What is needed
Look for the line containing "The BLAST options" in the listing below; from there, output every line exactly, the last one included.

== Material provided ==

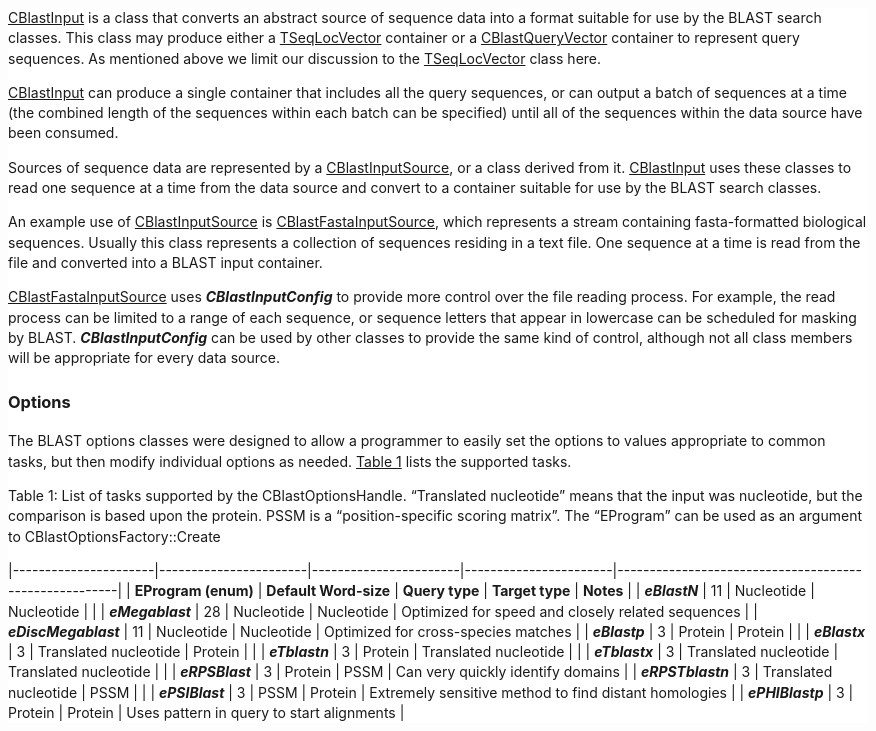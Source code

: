 [CBlastInput](https://www.ncbi.nlm.nih.gov/IEB/ToolBox/CPP_DOC/lxr/ident?i=CBlastInput) is a class that converts an abstract source of sequence data into a format suitable for use by the BLAST search classes. This class may produce either a [TSeqLocVector](https://www.ncbi.nlm.nih.gov/IEB/ToolBox/CPP_DOC/lxr/ident?i=TSeqLocVector&d=T) container or a [CBlastQueryVector](https://www.ncbi.nlm.nih.gov/IEB/ToolBox/CPP_DOC/lxr/ident?i=CBlastQueryVector&d=C) container to represent query sequences. As mentioned above we limit our discussion to the [TSeqLocVector](https://www.ncbi.nlm.nih.gov/IEB/ToolBox/CPP_DOC/lxr/ident?i=TSeqLocVector) class here.

[CBlastInput](https://www.ncbi.nlm.nih.gov/IEB/ToolBox/CPP_DOC/lxr/ident?i=CBlastInput) can produce a single container that includes all the query sequences, or can output a batch of sequences at a time (the combined length of the sequences within each batch can be specified) until all of the sequences within the data source have been consumed.

Sources of sequence data are represented by a [CBlastInputSource](https://www.ncbi.nlm.nih.gov/IEB/ToolBox/CPP_DOC/lxr/ident?i=CBlastInputSource), or a class derived from it. [CBlastInput](https://www.ncbi.nlm.nih.gov/IEB/ToolBox/CPP_DOC/lxr/ident?i=CBlastInput) uses these classes to read one sequence at a time from the data source and convert to a container suitable for use by the BLAST search classes.

An example use of [CBlastInputSource](https://www.ncbi.nlm.nih.gov/IEB/ToolBox/CPP_DOC/lxr/ident?i=CBlastInputSource) is [CBlastFastaInputSource](https://www.ncbi.nlm.nih.gov/IEB/ToolBox/CPP_DOC/lxr/ident?i=CBlastFastaInputSource), which represents a stream containing fasta-formatted biological sequences. Usually this class represents a collection of sequences residing in a text file. One sequence at a time is read from the file and converted into a BLAST input container.

[CBlastFastaInputSource](https://www.ncbi.nlm.nih.gov/IEB/ToolBox/CPP_DOC/lxr/ident?i=CBlastFastaInputSource) uses ***CBlastInputConfig*** to provide more control over the file reading process. For example, the read process can be limited to a range of each sequence, or sequence letters that appear in lowercase can be scheduled for masking by BLAST. ***CBlastInputConfig*** can be used by other classes to provide the same kind of control, although not all class members will be appropriate for every data source.

<a name="ch_blast._Options"></a>

### Options

The BLAST options classes were designed to allow a programmer to easily set the options to values appropriate to common tasks, but then modify individual options as needed. [Table 1](#ch_blast.T18.3) lists the supported tasks.

<a name="ch_blast.T18.3"></a>

Table 1: List of tasks supported by the CBlastOptionsHandle. “Translated nucleotide” means that the input was nucleotide, but the comparison is based upon the protein. PSSM is a “position-specific scoring matrix”. The “EProgram” can be used as an argument to CBlastOptionsFactory::Create

|----------------------|-----------------------|-----------------------|-----------------------|-------------------------------------------------------|
| **EProgram (enum)**  | **Default Word-size** | **Query type**  | **Target type** | **Notes**   |
| ***eBlastN***  | 11  | Nucleotide      | Nucleotide      |     |
| ***eMegablast***     | 28  | Nucleotide      | Nucleotide      | Optimized for speed and closely related sequences     |
| ***eDiscMegablast*** | 11  | Nucleotide      | Nucleotide      | Optimized for cross-species matches |
| ***eBlastp***  | 3   | Protein   | Protein   |     |
| ***eBlastx***  | 3   | Translated nucleotide | Protein   |     |
| ***eTblastn*** | 3   | Protein   | Translated nucleotide |     |
| ***eTblastx*** | 3   | Translated nucleotide | Translated nucleotide |     |
| ***eRPSBlast***      | 3   | Protein   | PSSM      | Can very quickly identify domains   |
| ***eRPSTblastn***    | 3   | Translated nucleotide | PSSM      |     |
| ***ePSIBlast***      | 3   | PSSM      | Protein   | Extremely sensitive method to find distant homologies |
| ***ePHIBlastp***     | 3   | Protein   | Protein   | Uses pattern in query to start alignments |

===

Solution for this problem
The BLAST options classes were designed to allow a programmer to easily set the options to values appropriate to common tasks, but then modify individual options as needed. [Table 1](#ch_blast.T18.3) lists the supported tasks.

<a name="ch_blast.T18.3"></a>

Table 1: List of tasks supported by the CBlastOptionsHandle. “Translated nucleotide” means that the input was nucleotide, but the comparison is based upon the protein. PSSM is a “position-specific scoring matrix”. The “EProgram” can be used as an argument to CBlastOptionsFactory::Create

|----------------------|-----------------------|-----------------------|-----------------------|-------------------------------------------------------|
| **EProgram (enum)**  | **Default Word-size** | **Query type**  | **Target type** | **Notes**   |
| ***eBlastN***  | 11  | Nucleotide      | Nucleotide      |     |
| ***eMegablast***     | 28  | Nucleotide      | Nucleotide      | Optimized for speed and closely related sequences     |
| ***eDiscMegablast*** | 11  | Nucleotide      | Nucleotide      | Optimized for cross-species matches |
| ***eBlastp***  | 3   | Protein   | Protein   |     |
| ***eBlastx***  | 3   | Translated nucleotide | Protein   |     |
| ***eTblastn*** | 3   | Protein   | Translated nucleotide |     |
| ***eTblastx*** | 3   | Translated nucleotide | Translated nucleotide |     |
| ***eRPSBlast***      | 3   | Protein   | PSSM      | Can very quickly identify domains   |
| ***eRPSTblastn***    | 3   | Translated nucleotide | PSSM      |     |
| ***ePSIBlast***      | 3   | PSSM      | Protein   | Extremely sensitive method to find distant homologies |
| ***ePHIBlastp***     | 3   | Protein   | Protein   | Uses pattern in query to start alignments |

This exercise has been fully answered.